» Provided information
· · · · · · ·
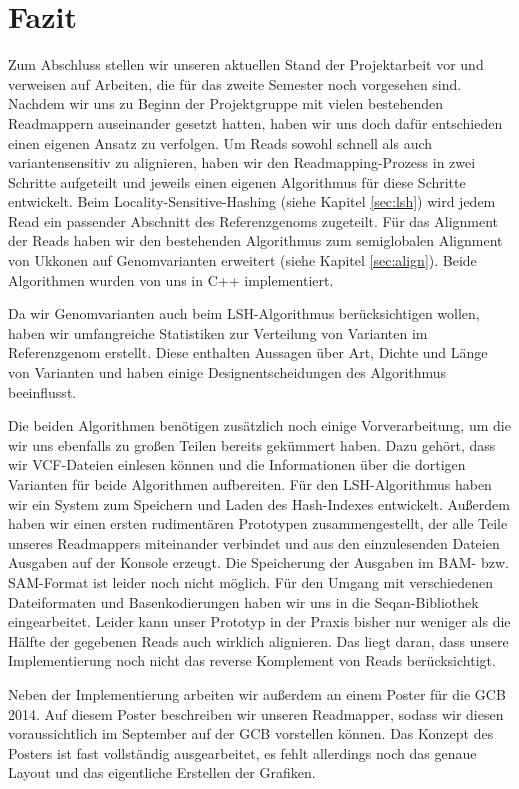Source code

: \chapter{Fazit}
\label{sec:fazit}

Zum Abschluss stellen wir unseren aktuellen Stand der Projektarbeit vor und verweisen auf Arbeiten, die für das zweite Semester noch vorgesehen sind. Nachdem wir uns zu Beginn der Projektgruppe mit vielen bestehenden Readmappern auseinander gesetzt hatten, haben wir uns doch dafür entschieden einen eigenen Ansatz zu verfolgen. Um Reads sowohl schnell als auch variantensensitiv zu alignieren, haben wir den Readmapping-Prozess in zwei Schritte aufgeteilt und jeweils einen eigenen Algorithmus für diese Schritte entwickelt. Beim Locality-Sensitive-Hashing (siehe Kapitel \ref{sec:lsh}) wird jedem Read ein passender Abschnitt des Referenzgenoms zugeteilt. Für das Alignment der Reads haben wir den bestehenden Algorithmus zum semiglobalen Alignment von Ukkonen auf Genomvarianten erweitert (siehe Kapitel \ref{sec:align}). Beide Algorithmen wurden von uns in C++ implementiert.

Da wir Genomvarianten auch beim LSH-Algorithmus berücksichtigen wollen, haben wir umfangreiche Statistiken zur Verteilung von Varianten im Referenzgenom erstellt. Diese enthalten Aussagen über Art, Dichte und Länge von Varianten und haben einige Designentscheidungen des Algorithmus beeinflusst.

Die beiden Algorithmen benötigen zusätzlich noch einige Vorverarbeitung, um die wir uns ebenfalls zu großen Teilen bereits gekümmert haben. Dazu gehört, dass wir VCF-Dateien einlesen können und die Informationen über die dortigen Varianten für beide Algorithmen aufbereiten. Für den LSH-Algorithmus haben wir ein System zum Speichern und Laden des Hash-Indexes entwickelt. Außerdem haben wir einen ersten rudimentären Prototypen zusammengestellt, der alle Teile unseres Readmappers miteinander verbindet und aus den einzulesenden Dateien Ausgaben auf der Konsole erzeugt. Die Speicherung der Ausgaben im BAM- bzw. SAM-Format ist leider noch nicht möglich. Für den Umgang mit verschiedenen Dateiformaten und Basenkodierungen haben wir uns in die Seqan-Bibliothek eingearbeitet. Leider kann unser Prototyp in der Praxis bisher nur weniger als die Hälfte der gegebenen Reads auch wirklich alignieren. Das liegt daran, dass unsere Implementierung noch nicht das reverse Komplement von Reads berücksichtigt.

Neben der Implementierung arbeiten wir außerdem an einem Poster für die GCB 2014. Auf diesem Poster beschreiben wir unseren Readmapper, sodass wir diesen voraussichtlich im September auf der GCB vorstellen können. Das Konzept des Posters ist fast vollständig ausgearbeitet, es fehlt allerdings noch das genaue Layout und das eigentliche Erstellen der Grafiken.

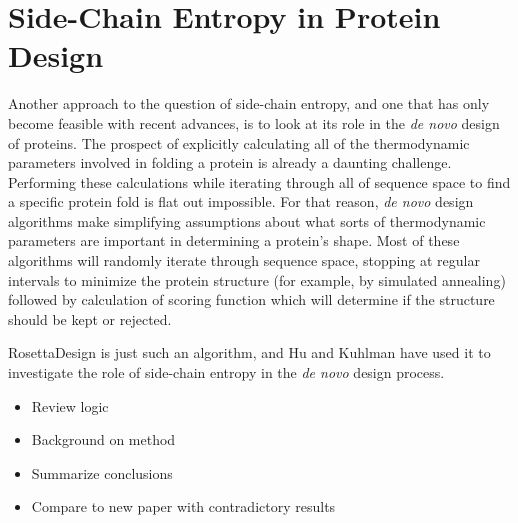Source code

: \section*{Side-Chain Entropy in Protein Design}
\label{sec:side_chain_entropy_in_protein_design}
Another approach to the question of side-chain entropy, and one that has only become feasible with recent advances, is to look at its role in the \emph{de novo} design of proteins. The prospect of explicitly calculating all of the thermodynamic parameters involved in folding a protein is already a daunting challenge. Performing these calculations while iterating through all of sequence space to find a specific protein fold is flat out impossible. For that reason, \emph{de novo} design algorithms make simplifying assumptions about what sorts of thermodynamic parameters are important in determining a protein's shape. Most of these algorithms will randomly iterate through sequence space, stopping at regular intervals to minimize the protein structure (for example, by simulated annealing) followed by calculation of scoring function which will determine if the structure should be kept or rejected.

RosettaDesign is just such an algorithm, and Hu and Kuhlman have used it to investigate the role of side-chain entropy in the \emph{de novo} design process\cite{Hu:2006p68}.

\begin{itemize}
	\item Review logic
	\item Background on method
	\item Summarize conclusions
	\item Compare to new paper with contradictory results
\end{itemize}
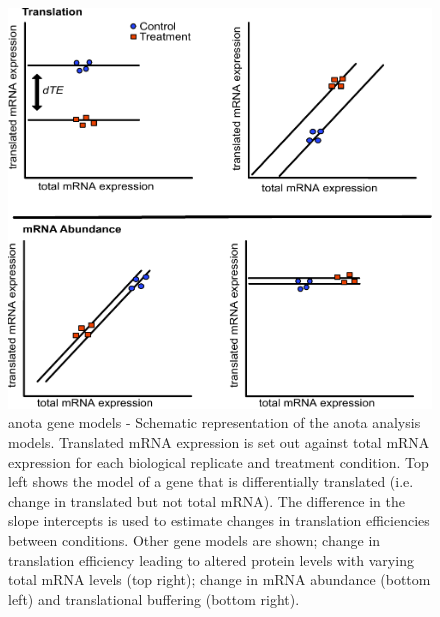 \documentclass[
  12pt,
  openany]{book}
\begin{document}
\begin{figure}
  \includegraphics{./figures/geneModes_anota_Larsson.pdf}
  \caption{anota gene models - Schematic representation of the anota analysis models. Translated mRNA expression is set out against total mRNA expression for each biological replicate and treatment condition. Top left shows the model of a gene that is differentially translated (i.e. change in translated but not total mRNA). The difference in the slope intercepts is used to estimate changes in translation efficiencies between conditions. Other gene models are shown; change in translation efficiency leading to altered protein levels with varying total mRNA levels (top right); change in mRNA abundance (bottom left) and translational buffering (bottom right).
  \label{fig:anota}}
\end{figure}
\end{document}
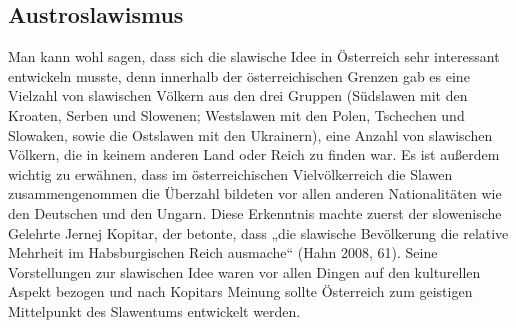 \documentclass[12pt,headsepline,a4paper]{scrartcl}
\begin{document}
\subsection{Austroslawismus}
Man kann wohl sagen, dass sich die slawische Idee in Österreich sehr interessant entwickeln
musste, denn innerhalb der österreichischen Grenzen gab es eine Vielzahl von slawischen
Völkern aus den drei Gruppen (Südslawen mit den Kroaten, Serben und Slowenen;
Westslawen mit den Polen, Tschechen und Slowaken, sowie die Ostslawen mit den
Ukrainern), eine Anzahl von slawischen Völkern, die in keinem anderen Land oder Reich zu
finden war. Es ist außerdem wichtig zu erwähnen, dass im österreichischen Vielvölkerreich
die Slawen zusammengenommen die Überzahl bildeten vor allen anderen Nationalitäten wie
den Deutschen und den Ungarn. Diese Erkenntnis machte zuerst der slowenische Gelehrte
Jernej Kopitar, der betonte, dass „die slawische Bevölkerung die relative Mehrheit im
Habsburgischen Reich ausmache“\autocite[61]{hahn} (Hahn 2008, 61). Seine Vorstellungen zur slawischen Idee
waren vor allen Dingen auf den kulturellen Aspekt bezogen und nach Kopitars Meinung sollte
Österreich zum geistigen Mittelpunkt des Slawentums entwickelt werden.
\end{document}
· · · · · · ·
From the line containing "musste, denn innerhalb" down to the last line of the listing above, give every line again exactly, and add nothing.

» Response area
musste, denn innerhalb der österreichischen Grenzen gab es eine Vielzahl von slawischen
Völkern aus den drei Gruppen (Südslawen mit den Kroaten, Serben und Slowenen;
Westslawen mit den Polen, Tschechen und Slowaken, sowie die Ostslawen mit den
Ukrainern), eine Anzahl von slawischen Völkern, die in keinem anderen Land oder Reich zu
finden war. Es ist außerdem wichtig zu erwähnen, dass im österreichischen Vielvölkerreich
die Slawen zusammengenommen die Überzahl bildeten vor allen anderen Nationalitäten wie
den Deutschen und den Ungarn. Diese Erkenntnis machte zuerst der slowenische Gelehrte
Jernej Kopitar, der betonte, dass „die slawische Bevölkerung die relative Mehrheit im
Habsburgischen Reich ausmache“\autocite[61]{hahn} (Hahn 2008, 61). Seine Vorstellungen zur slawischen Idee
waren vor allen Dingen auf den kulturellen Aspekt bezogen und nach Kopitars Meinung sollte
Österreich zum geistigen Mittelpunkt des Slawentums entwickelt werden.
\end{document}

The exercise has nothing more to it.